- [Task details]: Transcribe exactly the lines that fall between the one holding "## GitHub Task Management" and the one holding "- [ ] internal/model/article.go 作成", inclusive, from the entries below.

- [The input]:
<<<<

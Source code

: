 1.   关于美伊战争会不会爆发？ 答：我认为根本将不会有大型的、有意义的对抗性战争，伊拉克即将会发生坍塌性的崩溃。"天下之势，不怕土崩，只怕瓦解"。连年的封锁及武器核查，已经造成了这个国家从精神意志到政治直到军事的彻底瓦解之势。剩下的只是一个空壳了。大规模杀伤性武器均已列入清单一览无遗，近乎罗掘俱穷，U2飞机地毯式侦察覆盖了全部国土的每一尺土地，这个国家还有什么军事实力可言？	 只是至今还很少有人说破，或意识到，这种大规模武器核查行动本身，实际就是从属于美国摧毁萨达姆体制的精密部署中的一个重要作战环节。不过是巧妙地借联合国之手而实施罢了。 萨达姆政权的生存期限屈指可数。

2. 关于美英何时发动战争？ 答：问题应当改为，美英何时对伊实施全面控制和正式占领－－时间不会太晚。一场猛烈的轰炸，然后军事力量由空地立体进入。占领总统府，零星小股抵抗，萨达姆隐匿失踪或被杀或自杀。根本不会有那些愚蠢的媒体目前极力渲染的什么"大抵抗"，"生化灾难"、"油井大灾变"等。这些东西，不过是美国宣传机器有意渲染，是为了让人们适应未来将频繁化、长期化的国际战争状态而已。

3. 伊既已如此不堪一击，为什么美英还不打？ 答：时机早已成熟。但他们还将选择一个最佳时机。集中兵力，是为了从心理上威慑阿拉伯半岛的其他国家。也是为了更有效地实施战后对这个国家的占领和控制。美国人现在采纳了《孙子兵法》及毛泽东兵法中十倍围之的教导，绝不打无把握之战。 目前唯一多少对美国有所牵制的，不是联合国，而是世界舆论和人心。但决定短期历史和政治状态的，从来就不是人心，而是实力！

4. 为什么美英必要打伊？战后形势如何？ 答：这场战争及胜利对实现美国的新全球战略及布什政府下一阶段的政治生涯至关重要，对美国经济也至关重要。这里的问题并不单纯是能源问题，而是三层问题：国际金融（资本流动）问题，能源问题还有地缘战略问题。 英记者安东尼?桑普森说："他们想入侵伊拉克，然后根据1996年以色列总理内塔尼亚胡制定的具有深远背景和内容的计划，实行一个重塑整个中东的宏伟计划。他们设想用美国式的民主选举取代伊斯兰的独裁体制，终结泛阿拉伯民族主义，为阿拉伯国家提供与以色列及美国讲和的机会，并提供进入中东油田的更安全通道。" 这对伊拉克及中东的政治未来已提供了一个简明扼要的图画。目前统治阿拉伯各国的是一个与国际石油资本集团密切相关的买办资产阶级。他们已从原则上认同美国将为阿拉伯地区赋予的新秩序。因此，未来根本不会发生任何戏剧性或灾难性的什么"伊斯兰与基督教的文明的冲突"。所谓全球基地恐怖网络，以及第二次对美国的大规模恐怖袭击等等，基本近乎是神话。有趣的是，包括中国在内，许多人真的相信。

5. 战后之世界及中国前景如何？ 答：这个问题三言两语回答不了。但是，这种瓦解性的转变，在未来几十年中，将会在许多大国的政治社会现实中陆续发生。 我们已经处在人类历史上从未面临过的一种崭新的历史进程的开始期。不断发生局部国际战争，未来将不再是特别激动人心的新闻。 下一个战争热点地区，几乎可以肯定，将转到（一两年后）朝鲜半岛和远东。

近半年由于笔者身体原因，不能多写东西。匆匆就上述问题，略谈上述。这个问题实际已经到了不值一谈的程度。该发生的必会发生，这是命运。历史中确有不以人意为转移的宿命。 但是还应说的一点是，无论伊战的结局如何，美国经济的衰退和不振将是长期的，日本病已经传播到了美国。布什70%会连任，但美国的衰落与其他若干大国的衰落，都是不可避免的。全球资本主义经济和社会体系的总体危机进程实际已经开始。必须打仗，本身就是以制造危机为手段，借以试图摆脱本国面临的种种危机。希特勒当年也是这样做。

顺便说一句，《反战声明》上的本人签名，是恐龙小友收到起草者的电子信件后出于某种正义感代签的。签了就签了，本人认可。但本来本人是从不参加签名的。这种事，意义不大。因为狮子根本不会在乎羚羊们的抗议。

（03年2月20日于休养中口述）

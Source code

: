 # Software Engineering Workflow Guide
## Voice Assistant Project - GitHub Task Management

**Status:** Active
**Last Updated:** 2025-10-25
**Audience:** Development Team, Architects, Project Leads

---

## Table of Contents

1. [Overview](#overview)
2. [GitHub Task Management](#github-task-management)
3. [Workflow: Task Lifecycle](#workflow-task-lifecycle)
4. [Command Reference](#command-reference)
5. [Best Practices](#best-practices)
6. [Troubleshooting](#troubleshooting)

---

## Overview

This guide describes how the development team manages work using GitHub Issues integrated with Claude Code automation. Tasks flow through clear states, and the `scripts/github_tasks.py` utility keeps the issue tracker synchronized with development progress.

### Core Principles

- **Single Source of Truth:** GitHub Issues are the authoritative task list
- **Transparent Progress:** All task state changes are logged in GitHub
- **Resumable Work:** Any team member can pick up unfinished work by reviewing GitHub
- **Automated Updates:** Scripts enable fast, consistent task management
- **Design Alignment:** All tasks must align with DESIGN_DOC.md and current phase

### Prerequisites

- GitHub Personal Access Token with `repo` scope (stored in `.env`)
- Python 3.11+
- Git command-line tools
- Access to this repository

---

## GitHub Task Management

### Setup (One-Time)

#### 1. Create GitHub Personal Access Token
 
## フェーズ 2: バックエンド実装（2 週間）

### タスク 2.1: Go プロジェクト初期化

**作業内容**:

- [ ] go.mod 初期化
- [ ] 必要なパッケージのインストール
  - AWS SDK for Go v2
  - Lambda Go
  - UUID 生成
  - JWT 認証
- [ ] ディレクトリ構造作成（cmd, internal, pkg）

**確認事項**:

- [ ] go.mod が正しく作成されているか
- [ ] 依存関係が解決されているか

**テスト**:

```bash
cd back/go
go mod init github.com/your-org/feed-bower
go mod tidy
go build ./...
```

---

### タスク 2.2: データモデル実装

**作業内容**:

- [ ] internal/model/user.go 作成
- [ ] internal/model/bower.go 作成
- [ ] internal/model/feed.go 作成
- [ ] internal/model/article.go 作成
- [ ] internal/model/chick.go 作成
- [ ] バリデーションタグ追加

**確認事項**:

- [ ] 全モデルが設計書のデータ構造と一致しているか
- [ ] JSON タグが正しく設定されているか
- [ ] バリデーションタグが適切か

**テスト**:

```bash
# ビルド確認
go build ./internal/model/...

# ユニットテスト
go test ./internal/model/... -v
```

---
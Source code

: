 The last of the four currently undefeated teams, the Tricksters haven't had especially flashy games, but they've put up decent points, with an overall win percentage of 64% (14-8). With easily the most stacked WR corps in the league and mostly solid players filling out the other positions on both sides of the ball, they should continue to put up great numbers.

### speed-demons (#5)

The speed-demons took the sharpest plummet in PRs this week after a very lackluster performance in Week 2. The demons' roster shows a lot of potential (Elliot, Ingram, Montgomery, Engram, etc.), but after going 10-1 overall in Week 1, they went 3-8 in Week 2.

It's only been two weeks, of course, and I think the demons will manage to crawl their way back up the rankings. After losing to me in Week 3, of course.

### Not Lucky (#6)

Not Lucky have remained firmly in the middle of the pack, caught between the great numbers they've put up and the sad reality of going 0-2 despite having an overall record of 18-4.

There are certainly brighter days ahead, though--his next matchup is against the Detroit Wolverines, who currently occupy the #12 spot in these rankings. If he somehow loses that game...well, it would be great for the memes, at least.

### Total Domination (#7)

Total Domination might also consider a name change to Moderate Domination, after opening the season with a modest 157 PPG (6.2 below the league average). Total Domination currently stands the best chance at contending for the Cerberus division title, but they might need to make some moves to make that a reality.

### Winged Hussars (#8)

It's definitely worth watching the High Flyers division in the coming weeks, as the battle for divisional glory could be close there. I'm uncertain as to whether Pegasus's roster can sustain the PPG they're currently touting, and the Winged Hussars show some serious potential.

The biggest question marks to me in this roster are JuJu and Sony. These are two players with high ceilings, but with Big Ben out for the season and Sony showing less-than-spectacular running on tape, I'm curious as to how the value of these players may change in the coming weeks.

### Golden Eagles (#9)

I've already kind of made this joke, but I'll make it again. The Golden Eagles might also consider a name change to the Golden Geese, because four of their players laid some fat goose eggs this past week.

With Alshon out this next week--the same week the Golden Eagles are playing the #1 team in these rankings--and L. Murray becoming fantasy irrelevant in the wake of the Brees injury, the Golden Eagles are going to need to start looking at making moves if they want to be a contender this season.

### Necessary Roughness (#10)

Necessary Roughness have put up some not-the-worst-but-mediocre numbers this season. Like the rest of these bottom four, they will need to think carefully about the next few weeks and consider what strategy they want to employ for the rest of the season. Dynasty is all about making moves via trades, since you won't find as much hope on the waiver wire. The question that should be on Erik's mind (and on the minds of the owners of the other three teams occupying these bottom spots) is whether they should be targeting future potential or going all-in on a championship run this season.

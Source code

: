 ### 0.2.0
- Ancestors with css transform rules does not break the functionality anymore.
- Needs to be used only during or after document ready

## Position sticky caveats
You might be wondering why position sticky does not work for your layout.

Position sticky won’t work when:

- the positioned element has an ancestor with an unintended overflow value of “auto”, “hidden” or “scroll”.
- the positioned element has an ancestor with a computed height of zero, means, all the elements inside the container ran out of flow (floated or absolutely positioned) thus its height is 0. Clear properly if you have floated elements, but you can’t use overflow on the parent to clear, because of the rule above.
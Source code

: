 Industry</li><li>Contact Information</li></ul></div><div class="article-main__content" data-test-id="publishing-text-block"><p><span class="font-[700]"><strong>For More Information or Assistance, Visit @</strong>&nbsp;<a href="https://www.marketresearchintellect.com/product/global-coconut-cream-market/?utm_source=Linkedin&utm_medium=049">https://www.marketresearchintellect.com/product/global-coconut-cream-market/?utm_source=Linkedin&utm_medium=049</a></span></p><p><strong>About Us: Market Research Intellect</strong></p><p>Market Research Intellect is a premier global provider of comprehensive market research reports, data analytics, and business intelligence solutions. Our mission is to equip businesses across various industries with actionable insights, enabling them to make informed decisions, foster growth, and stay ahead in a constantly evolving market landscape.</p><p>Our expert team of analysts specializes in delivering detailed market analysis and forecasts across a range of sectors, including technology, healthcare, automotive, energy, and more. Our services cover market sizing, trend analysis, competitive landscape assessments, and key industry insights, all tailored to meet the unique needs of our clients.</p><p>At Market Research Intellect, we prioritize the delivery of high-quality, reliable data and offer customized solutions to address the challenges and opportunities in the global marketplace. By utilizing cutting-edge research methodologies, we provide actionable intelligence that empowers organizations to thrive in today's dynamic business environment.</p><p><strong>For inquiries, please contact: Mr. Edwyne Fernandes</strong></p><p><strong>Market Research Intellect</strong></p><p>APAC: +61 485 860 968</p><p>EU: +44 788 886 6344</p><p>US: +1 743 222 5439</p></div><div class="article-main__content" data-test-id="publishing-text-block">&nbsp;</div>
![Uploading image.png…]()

>>>>

- [Task solution]:
## GitHub Task Management

### Setup (One-Time)

#### 1. Create GitHub Personal Access Token
 
## フェーズ 2: バックエンド実装（2 週間）

### タスク 2.1: Go プロジェクト初期化

**作業内容**:

- [ ] go.mod 初期化
- [ ] 必要なパッケージのインストール
  - AWS SDK for Go v2
  - Lambda Go
  - UUID 生成
  - JWT 認証
- [ ] ディレクトリ構造作成（cmd, internal, pkg）

**確認事項**:

- [ ] go.mod が正しく作成されているか
- [ ] 依存関係が解決されているか

**テスト**:

```bash
cd back/go
go mod init github.com/your-org/feed-bower
go mod tidy
go build ./...
```

---

### タスク 2.2: データモデル実装

**作業内容**:

- [ ] internal/model/user.go 作成
- [ ] internal/model/bower.go 作成
- [ ] internal/model/feed.go 作成
- [ ] internal/model/article.go 作成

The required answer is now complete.